Not much is known about G. Paul Dorfmuller. What is known is that he is American and that he practiced painting in the late 20th century, eventually visiting Nassau to complete this painting of the famous Bay Street scene. It can be approximated that this was between the late ‘50s through ‘60s because of the way the figures are dressed and the historic boom of the tourist industry at that time : this often attracted visiting artists like Dorfmuller who was interested in capturing the commercially picturesque scenes of Nassau tourism.  This intention was not unlike the late 19th century photographers that resolved to promote scenic views of The Bahamas and tout it as a place worthy of the white traveler. It is a long-standing advertising ritual which asserts a few things: 1) it is better in The Bahamas, 2) our people, like our landscape, are exotic (and …interesting) and 3) this is a place of law. Of order. A child of the colony.

The colonial gaze longs to find order in a tropical space. In Nassau Corner, it is the people within the work that are ordered: the faceless black figures are delegated to symbols of the environment, while the affluent white visitors (indicated by their shopping activity) simply enjoy the space that seems to be intended for their consumption. At the heart of all this, placed in the center of the painting, there is the ultimate figure of colonial law: The Policeman. 
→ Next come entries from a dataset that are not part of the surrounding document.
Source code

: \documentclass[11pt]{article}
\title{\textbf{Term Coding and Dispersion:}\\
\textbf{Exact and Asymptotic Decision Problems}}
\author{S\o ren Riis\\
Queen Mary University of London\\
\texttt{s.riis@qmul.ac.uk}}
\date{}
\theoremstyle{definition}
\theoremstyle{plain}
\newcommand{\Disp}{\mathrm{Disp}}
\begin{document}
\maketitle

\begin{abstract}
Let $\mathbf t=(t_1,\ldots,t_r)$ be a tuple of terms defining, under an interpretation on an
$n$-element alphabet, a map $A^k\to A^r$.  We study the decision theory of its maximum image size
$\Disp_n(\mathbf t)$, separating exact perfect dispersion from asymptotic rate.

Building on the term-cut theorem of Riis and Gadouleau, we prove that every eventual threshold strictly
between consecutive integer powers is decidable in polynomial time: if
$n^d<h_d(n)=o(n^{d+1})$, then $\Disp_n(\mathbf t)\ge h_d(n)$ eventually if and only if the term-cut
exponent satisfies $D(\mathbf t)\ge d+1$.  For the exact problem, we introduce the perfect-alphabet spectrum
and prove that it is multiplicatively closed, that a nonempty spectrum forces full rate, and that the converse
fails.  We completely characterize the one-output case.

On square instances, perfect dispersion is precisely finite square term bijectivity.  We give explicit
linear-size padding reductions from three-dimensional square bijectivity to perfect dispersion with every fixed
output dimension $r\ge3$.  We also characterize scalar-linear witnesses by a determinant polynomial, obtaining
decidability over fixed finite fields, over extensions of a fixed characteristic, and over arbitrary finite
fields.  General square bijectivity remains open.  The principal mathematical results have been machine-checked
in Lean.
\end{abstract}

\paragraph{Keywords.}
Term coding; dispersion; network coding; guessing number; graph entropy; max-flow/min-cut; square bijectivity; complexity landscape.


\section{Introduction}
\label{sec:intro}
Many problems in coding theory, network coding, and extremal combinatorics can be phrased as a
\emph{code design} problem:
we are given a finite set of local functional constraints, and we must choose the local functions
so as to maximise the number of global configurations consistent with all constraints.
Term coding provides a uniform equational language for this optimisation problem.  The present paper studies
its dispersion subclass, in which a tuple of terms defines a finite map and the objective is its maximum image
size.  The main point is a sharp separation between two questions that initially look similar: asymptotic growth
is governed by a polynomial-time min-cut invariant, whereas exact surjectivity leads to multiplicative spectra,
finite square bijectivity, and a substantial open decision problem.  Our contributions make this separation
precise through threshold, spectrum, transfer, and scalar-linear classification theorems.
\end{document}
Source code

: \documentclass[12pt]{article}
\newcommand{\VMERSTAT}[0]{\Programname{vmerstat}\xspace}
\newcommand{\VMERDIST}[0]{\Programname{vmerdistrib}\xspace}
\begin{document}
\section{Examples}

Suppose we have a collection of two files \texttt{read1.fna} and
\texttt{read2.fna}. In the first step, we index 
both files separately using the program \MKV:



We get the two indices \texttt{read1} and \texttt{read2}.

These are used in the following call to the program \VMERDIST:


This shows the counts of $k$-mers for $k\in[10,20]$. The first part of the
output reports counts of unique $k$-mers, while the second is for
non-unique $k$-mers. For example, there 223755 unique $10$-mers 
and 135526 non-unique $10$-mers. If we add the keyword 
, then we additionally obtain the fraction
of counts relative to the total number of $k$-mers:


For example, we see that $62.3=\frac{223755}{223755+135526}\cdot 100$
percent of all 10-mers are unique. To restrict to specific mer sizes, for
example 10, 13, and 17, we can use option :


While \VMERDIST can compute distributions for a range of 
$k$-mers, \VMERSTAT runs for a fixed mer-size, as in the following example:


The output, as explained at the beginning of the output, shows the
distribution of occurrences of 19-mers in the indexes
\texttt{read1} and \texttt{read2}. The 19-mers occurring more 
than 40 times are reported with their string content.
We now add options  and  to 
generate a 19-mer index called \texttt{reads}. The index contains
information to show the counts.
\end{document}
The policeman is the only Black figure whose face we are allowed to see. His stern demeanor then becomes even more significant. Do the expressions of the other Black figures mirror his seriousness? Not at all likely – his symbolism sets him apart from the faceless natives, and his presence is meant to assure the viewer considering a vacation in The Bahamas that law will be kept. That the colonial order of things will be upheld.  The Black figures will continue to be just that: figures –  exotic people meant to entertain visitors and assure them that they are, indeed, in a tropical space.

No matter how noble it intended to be, Nassau Corner’s colonial view separates the visitors from the natives because of this dehumanisation. Perhaps Dorfmuller himself felt separate from the native people of the island and thought to capture this feeling.  Perhaps he wanted to capture the disparity between native peoples and the affluent visitors. Whatever the case, this painting reinforces ideals of the colonial – represented by the centered, stern, icon of the policeman – by equating Bahamian people to the natural. By making them faceless trees sprouting out of concrete. By having them become one with nature.

“Trasversing the Picturesque: For Sentimental Value” will be on view at the National Art Gallery of The Bahamas through July 29th, 2018.